Items listed in a dataset
● ● ● ●
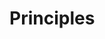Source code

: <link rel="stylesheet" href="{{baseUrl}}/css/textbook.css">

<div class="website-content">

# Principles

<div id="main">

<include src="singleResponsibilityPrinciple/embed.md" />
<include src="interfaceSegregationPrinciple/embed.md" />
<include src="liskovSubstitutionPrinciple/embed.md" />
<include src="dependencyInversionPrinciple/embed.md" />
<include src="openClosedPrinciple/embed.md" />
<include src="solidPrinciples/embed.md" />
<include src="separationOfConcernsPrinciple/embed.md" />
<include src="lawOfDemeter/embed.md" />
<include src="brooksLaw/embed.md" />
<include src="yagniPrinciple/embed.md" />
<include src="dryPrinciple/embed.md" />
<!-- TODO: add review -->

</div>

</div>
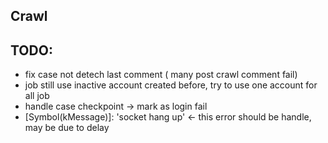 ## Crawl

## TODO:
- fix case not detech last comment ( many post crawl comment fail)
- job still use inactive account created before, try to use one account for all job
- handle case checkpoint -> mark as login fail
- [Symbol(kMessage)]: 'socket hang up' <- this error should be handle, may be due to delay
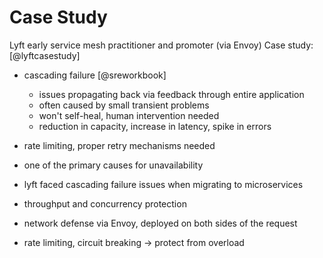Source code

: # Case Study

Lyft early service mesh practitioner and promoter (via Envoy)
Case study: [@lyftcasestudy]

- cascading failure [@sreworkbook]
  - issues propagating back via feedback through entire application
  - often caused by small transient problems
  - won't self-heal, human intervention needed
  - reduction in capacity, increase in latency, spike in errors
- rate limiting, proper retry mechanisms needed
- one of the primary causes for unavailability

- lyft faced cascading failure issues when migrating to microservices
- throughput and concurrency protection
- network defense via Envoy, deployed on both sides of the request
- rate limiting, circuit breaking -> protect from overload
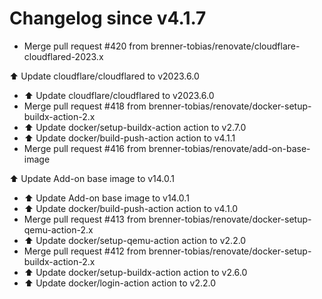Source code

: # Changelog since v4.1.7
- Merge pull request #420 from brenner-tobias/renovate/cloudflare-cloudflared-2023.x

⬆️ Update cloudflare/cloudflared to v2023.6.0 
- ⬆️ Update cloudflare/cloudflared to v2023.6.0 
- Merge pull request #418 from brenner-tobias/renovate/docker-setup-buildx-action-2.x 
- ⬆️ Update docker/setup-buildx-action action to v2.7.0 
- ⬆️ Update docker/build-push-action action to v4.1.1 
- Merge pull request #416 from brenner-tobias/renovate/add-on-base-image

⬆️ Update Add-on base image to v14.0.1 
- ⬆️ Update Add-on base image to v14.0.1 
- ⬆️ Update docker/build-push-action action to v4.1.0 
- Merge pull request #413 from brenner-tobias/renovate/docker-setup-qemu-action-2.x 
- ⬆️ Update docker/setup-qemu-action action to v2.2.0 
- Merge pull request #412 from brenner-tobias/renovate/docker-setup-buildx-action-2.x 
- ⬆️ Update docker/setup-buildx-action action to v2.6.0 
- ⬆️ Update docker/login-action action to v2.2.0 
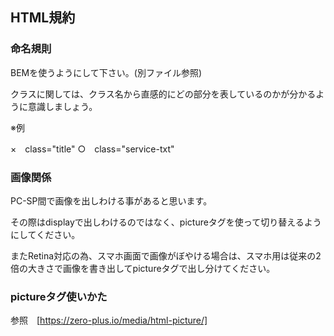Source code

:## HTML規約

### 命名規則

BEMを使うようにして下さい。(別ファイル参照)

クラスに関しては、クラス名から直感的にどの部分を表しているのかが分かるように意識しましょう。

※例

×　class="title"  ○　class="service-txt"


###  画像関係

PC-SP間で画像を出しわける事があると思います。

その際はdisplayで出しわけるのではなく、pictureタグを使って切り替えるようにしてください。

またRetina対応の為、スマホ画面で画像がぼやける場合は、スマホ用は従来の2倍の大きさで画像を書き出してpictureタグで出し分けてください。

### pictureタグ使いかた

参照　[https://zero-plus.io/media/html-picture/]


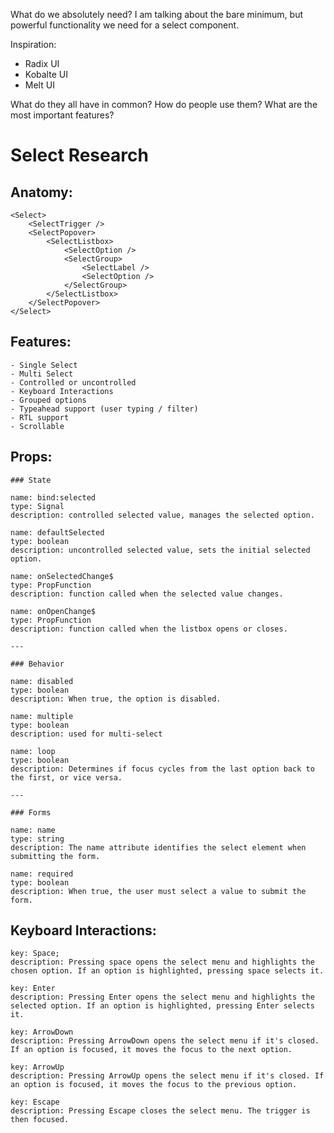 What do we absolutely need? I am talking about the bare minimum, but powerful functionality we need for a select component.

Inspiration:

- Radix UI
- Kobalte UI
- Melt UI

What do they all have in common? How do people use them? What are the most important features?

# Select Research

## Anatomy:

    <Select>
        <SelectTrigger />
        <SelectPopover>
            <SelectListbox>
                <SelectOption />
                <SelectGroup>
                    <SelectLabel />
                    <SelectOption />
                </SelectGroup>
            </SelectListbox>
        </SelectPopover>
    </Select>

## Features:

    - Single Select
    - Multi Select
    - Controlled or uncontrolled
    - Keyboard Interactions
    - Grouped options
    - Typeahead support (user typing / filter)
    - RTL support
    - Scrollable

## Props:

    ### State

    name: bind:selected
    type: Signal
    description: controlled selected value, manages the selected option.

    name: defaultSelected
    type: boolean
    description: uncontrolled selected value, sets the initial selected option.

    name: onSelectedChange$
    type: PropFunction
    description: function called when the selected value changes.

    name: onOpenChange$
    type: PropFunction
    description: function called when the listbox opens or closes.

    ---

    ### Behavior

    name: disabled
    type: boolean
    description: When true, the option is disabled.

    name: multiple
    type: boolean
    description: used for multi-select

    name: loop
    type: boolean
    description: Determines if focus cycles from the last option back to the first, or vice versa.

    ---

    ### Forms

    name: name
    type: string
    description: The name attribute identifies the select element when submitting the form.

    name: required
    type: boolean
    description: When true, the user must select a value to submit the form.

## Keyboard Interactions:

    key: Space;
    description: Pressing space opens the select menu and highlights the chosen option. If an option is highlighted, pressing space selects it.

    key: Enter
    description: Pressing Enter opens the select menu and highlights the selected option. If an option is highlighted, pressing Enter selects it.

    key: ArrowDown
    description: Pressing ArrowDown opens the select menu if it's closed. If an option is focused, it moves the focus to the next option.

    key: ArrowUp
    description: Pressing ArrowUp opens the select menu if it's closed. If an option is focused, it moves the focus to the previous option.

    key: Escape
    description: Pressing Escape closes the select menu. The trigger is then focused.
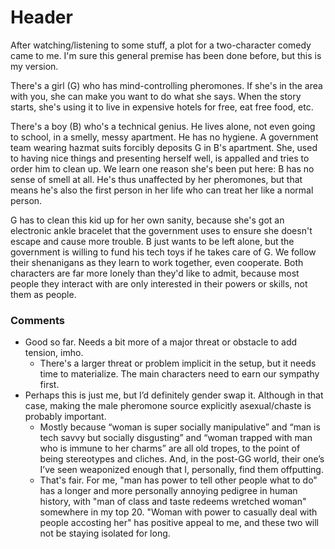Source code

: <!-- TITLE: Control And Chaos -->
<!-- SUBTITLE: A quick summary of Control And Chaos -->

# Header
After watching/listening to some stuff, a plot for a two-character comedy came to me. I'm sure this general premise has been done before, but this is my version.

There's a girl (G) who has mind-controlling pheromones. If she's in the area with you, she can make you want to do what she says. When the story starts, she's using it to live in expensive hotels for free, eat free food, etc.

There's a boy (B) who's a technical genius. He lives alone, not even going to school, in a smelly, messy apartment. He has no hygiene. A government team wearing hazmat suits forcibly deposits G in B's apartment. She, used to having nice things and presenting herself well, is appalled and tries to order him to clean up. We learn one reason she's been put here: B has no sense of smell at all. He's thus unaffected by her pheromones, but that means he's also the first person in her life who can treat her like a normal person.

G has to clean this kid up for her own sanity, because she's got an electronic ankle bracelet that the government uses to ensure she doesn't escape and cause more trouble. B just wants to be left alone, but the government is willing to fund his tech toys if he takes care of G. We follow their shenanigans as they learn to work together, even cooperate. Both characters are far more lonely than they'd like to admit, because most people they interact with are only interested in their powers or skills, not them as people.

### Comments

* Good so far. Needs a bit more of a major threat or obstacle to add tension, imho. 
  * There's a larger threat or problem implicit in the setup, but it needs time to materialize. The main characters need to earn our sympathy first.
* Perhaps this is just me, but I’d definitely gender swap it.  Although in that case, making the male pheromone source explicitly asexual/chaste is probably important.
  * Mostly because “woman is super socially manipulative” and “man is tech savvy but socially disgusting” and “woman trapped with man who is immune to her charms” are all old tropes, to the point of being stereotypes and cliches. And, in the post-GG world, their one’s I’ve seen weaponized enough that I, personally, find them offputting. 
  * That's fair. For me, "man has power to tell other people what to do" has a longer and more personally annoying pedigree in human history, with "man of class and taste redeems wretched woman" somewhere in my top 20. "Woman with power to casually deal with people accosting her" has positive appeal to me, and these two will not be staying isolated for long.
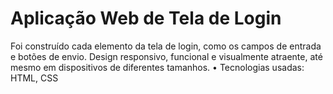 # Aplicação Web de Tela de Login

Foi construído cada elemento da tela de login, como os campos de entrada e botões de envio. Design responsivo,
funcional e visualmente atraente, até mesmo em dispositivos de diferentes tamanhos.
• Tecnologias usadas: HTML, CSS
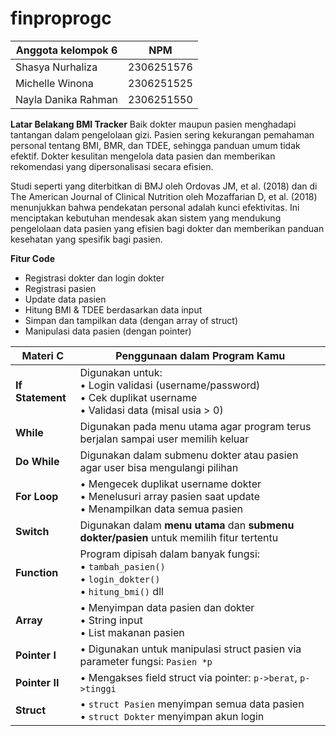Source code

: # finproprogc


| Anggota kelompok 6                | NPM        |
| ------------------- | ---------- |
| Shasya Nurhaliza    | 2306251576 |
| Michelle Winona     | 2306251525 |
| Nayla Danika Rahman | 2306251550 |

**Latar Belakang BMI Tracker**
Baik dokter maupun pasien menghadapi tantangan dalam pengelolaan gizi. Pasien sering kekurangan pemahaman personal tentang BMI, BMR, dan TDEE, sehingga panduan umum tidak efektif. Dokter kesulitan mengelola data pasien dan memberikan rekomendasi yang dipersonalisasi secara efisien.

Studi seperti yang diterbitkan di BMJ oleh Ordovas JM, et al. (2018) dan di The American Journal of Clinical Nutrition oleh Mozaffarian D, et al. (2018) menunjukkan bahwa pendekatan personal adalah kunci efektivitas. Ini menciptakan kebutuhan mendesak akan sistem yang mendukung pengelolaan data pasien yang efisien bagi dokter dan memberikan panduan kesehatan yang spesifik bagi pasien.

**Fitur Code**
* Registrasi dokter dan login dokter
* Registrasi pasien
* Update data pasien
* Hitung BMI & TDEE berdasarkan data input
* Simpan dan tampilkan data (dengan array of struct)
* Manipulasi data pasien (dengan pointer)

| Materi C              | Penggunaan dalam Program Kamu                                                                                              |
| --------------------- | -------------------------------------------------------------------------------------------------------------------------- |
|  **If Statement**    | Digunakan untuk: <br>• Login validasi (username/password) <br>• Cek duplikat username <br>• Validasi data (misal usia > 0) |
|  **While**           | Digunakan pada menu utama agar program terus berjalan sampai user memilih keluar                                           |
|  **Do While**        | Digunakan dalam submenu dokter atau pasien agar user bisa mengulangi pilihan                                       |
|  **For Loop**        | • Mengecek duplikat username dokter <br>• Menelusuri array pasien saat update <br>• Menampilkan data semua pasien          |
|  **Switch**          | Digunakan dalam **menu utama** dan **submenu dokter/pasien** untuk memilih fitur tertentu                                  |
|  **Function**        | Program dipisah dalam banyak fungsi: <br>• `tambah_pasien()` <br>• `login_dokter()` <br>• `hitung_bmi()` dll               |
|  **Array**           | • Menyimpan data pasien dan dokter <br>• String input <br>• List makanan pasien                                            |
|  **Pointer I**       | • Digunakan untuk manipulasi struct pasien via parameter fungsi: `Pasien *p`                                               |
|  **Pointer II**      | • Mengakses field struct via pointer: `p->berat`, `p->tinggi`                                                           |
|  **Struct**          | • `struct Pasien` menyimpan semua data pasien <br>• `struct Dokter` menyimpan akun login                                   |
● ● ● ●
» Brief
In the entries above, find the line that contains "- ⬆️ Update docker/setup-buildx-action action to v2.6.0" and the line that contains "description: uncontrolled selected". Reproduce exactly those two lines and every line between them, but not the pictures.

» Output for this task
- ⬆️ Update docker/setup-buildx-action action to v2.6.0 
- ⬆️ Update docker/login-action action to v2.2.0 
Source code

:## HTML規約

### 命名規則

BEMを使うようにして下さい。(別ファイル参照)

クラスに関しては、クラス名から直感的にどの部分を表しているのかが分かるように意識しましょう。

※例

×　class="title"  ○　class="service-txt"


###  画像関係

PC-SP間で画像を出しわける事があると思います。

その際はdisplayで出しわけるのではなく、pictureタグを使って切り替えるようにしてください。

またRetina対応の為、スマホ画面で画像がぼやける場合は、スマホ用は従来の2倍の大きさで画像を書き出してpictureタグで出し分けてください。

### pictureタグ使いかた

参照　[https://zero-plus.io/media/html-picture/]


 What do we absolutely need? I am talking about the bare minimum, but powerful functionality we need for a select component.

Inspiration:

- Radix UI
- Kobalte UI
- Melt UI

What do they all have in common? How do people use them? What are the most important features?

# Select Research

## Anatomy:

    <Select>
        <SelectTrigger />
        <SelectPopover>
            <SelectListbox>
                <SelectOption />
                <SelectGroup>
                    <SelectLabel />
                    <SelectOption />
                </SelectGroup>
            </SelectListbox>
        </SelectPopover>
    </Select>

## Features:

    - Single Select
    - Multi Select
    - Controlled or uncontrolled
    - Keyboard Interactions
    - Grouped options
    - Typeahead support (user typing / filter)
    - RTL support
    - Scrollable

## Props:

    ### State

    name: bind:selected
    type: Signal
    description: controlled selected value, manages the selected option.

    name: defaultSelected
    type: boolean
    description: uncontrolled selected value, sets the initial selected option.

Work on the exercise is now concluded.